To install the package from PyPI, call:

pip3 install deadwood  # python3 -m pip install deadwood

Basic Use

Note

This section is a work in progress. In the meantime, take a look at the examples in the reference manual.

To learn more about Python, check out my open-access textbook Minimalist Data Wrangling in Python.

import numpy as np
import pandas as pd
import matplotlib.pyplot as plt
import deadwood

def permute_rows(X):
    return X[np.random.choice(len(X), len(X), replace=False), :]

def plot_scatter(X, labels=None):
    deadwood.plot_scatter(X, asp=1, labels=labels, alpha=0.3, markers='o', s=5)

Example noisy dataset[1]:

X1 = permute_rows(np.loadtxt("chameleon_t7_10k.data.gz", ndmin=2))
plot_scatter(X1)
plt.show()
../_images/py_chameleon_t7_10k_dataset-1.png

Figure 1 The chameleon_t7_10k dataset

Detect outliers with Deadwood (default settings):

is_outlier = deadwood.Deadwood().fit_predict(X1)
plot_scatter(X1, (is_outlier<0))
plt.show()
../_images/py_chameleon_t7_10k_deadwood-3.png

Figure 2 Outlier detection on chameleon_t7_10k

Fraction of detected outliers:

np.mean(is_outlier<0)
## np.float64(0.1014)

Clusters of Unequal Densities

The above dataset consists of clusters of relatively equal densities. Here is another one, where it is clearly not the case.
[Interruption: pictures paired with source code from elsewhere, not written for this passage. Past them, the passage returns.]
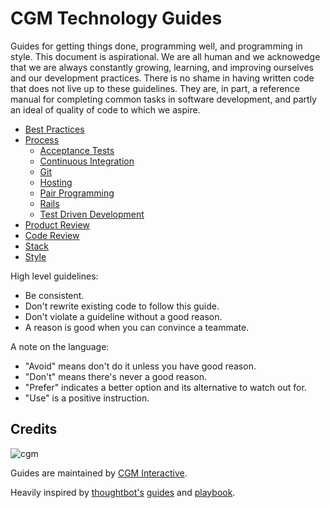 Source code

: CGM Technology Guides
=====================

Guides for getting things done, programming well, and programming in style. This document is aspirational. We are all human and we acknowedge that we are always constantly growing, learning, and improving ourselves and our development practices. There is no shame in having written code that does not live up to these guidelines. They are, in part, a reference manual for completing common tasks in software development, and partly an ideal of quality of code to which we aspire.

* [Best Practices](./best-practices.md)
* [Process](/process)
  * [Acceptance Tests](/acceptance-tests.md)
  * [Continuous Integration](/continuous-integration.md)
  * [Git](/git.md)
  * [Hosting](/hosting.md)
  * [Pair Programming](/pair-programming.md)
  * [Rails](/rails.md)
  * [Test Driven Development](/test-driven-development.md)
* [Product Review](./product-review.md)
* [Code Review](./code-review.md)
* [Stack](./stack.md)
* [Style](./style-guide.md)

High level guidelines:

* Be consistent.
* Don't rewrite existing code to follow this guide.
* Don't violate a guideline without a good reason.
* A reason is good when you can convince a teammate.

A note on the language:

* "Avoid" means don't do it unless you have good reason.
* "Don't" means there's never a good reason.
* "Prefer" indicates a better option and its alternative to watch out for.
* "Use" is a positive instruction.

Credits
-------

![cgm](https://avatars1.githubusercontent.com/u/10520654?v=4&s=200)

Guides are maintained by [CGM Interactive](http://cgminteractive.com/).

Heavily inspired by [thoughtbot's](https://thoughtbot.com/) [guides](https://github.com/thoughtbot/guides) and [playbook](https://thoughtbot.com/playbook).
X2 = permute_rows(np.loadtxt("chameleon_t8_8k.data.gz", ndmin=2))
plot_scatter(X2)
plt.show()
../_images/py_chameleon_t8_8k_dataset-5.png

Figure 3 The chameleon_t8_8k dataset

Detect outliers with Deadwood (default settings):

is_outlier = deadwood.Deadwood().fit_predict(X2)
plot_scatter(X2, (is_outlier<0))
plt.show()
../_images/py_chameleon_t8_8k_deadwood-7.png

Figure 4 Outlier detection on chameleon_t8_8k

Detect outliers with Deadwood, separately in each cluster determined by Genie:

import genieclust
clusters = genieclust.Genie(n_clusters=8, gini_threshold=0.5, M=5).fit(X2)
plot_scatter(X2, clusters.labels_)
plt.show()
../_images/py_chameleon_t8_8k_lumbermark-9.png

Figure 5 Detected clusters of chameleon_t8_8k

is_outlier = deadwood.Deadwood().fit_predict(clusters)
plot_scatter(X2, (is_outlier<0))
plt.show()
../_images/py_chameleon_t8_8k_lumbermark_deadwood-11.png

Figure 6 Outlier detection on clusters of chameleon_t8_8k